EXERCISE DATA:
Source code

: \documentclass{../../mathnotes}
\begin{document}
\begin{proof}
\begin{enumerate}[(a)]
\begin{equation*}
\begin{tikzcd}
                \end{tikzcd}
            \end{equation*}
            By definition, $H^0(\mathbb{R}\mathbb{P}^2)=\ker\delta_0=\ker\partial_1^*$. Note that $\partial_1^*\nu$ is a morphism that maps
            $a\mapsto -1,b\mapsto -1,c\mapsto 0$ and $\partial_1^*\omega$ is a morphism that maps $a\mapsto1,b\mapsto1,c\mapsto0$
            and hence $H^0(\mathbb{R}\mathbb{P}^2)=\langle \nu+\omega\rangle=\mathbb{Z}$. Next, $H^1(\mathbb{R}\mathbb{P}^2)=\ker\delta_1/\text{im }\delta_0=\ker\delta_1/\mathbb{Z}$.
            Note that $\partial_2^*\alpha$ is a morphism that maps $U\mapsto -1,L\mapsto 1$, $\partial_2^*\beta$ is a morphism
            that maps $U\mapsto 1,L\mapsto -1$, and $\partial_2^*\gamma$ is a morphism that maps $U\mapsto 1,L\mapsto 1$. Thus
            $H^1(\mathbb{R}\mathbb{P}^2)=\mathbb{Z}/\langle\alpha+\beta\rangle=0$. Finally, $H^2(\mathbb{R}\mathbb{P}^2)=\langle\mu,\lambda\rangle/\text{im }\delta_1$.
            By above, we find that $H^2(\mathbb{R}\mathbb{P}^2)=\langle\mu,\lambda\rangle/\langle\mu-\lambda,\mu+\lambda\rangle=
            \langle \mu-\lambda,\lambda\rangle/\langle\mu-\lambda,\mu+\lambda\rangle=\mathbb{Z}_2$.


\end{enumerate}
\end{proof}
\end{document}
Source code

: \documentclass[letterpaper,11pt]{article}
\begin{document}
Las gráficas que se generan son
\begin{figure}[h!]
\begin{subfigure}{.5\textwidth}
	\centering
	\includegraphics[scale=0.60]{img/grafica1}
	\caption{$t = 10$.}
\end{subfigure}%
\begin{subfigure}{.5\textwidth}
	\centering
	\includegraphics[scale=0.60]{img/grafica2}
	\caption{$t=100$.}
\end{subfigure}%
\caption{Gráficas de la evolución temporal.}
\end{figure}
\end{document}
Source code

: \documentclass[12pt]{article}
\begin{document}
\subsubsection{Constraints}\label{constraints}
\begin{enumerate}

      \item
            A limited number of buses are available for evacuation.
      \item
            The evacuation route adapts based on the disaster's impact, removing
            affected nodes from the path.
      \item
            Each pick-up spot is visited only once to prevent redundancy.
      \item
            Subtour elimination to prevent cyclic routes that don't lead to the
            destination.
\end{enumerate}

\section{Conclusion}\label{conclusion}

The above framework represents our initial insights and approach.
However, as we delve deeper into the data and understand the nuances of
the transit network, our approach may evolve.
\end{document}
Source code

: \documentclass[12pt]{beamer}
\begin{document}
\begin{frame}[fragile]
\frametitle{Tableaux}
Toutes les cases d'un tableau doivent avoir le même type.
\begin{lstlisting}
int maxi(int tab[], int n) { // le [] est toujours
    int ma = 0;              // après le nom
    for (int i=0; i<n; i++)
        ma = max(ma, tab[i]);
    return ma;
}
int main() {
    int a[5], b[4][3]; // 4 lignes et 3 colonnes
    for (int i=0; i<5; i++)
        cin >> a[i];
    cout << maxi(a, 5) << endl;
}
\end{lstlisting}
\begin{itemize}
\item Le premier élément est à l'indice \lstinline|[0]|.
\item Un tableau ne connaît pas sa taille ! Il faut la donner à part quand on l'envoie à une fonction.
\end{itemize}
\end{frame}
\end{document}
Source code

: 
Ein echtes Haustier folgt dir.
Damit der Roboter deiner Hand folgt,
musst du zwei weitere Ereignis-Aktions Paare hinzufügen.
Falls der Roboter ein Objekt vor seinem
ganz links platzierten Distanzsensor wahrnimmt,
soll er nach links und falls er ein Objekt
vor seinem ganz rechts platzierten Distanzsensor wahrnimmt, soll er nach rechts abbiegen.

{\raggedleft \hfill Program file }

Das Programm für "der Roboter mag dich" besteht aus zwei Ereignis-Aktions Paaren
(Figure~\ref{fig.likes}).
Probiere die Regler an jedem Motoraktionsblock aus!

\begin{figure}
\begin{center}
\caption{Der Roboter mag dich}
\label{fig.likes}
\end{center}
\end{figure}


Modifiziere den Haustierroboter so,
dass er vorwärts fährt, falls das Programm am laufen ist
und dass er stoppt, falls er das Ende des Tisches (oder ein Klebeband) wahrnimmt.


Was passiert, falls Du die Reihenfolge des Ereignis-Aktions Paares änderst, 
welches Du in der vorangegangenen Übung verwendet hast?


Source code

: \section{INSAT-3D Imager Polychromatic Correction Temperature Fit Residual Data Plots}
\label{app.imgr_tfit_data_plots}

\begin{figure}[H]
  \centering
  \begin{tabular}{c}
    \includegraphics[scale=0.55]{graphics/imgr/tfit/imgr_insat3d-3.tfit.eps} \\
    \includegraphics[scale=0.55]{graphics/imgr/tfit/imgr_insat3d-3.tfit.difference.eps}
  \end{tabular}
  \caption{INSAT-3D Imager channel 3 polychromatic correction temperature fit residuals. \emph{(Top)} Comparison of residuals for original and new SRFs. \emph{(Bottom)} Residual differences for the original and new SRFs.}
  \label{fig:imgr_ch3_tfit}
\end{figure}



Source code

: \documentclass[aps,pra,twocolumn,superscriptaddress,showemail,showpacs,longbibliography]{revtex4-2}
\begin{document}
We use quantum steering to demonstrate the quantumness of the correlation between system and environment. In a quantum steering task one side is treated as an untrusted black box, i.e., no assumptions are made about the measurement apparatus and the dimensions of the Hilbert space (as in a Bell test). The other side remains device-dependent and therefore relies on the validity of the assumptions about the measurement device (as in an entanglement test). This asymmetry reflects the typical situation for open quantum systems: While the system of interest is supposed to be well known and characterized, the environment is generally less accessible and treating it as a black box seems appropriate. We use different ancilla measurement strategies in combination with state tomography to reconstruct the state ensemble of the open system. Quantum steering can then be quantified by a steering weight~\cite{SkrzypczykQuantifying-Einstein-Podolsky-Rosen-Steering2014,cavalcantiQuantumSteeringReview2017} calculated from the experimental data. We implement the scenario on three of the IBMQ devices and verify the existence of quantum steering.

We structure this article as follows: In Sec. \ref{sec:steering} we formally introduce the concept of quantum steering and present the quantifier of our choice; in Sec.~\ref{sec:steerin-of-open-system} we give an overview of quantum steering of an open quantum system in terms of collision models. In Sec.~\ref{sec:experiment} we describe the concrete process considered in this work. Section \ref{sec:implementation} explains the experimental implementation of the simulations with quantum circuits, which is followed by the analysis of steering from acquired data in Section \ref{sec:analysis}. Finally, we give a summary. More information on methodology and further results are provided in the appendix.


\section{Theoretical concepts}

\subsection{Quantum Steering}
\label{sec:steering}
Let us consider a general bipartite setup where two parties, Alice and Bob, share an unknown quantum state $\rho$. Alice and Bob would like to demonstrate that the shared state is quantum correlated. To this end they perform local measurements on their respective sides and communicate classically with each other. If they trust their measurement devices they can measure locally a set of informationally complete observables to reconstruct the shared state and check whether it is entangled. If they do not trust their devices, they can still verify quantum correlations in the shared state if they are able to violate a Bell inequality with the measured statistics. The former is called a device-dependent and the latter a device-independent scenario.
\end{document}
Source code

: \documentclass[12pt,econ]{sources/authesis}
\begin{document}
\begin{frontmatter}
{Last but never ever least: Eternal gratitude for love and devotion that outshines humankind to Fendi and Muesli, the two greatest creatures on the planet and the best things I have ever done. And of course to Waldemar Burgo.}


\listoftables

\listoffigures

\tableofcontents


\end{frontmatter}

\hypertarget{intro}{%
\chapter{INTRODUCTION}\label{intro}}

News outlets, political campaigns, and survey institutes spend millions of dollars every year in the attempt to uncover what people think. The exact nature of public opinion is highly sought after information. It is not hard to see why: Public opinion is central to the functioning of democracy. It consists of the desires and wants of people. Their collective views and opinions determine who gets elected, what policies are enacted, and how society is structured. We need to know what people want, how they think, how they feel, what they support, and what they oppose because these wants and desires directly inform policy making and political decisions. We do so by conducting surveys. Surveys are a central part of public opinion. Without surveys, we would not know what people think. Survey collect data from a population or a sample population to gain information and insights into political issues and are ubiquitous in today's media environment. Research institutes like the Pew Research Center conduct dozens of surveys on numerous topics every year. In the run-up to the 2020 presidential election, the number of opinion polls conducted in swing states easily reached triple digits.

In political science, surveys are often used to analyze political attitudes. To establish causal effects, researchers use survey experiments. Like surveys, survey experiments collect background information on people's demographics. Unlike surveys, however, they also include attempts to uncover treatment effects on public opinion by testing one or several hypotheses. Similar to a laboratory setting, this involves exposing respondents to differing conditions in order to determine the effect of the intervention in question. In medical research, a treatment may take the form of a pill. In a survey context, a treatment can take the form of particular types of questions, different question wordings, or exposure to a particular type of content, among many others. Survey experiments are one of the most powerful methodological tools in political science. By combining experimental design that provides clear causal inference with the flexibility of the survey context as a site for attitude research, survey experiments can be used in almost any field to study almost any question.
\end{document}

WHAT YOU HAVE TO DO: Up to and including the line with "that $\partial_1^*\nu$ is a morphism that maps", print every line of the material above, starting from its first line, exactly.

RESULT:
Source code

: \documentclass{../../mathnotes}
\begin{document}
\begin{proof}
\begin{enumerate}[(a)]
\begin{equation*}
\begin{tikzcd}
                \end{tikzcd}
            \end{equation*}
            By definition, $H^0(\mathbb{R}\mathbb{P}^2)=\ker\delta_0=\ker\partial_1^*$. Note that $\partial_1^*\nu$ is a morphism that maps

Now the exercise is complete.